This month, the New York Times reported on a leaked memo from the Department of Health and Human Services that, if adopted, would reverse the Obama-era federal decision to interpret Title IX as prohibiting discrimination on the basis of gender identity in addition to biological sex. According to the Times, this meant that transgender people “could be defined out of existence.”

While in America trans rights are the latest battle in the left–right culture war, in Britain they have sparked a bitter left-on-left conflict, and the most valiant opponents of trans militants have been not conservatives but a cohort of liberal women — or, as their detractors call them, “TERFs”: trans-exclusionary radical feminists.

Between July and October of this year, Britain’s Conservative party considered whether to reform the 2004 Gender Recognition Act (GRA) so that any person could change his legal gender simply by filling out a form.
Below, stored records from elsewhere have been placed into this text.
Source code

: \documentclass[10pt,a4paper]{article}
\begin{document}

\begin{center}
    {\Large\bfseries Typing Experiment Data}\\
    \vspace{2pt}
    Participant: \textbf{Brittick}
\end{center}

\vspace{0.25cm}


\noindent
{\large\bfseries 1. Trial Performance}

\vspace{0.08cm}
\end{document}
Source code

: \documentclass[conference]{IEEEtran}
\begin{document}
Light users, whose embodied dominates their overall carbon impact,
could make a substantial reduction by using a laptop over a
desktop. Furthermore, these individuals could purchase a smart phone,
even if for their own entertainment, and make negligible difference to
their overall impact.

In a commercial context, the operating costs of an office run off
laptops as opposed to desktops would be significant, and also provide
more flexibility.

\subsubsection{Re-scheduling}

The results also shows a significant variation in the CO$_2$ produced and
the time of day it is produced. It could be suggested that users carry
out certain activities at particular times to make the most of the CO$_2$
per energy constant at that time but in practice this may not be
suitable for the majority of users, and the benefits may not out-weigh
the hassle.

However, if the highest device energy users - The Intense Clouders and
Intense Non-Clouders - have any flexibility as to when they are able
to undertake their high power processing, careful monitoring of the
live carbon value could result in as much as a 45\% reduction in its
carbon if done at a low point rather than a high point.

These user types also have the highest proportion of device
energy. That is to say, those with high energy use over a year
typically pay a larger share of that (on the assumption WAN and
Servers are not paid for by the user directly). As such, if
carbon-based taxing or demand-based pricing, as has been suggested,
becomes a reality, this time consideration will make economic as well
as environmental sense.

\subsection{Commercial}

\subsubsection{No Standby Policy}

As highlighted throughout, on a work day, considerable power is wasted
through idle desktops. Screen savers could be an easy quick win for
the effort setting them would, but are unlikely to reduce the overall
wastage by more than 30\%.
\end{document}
The existing provisions of the GRA require that a person provide medical proof of gender dysphoria and live for at least two years as a member of his preferred gender. (The law does not require surgical transitions, as laws in some U.S. states do.) Trans activists maintain that the requirements are too demanding.

But if any man can become a woman without so much as shaving his beard, where does that leave natal females? Earlier this year, a sex offender named Karen White was incarcerated in a British women’s prison, where “she” sexually assaulted fellow inmates. And how did this “woman” sexually abuse other women? The prosecution ex­plained: “Her penis was erect and sticking out of the top of her trousers.”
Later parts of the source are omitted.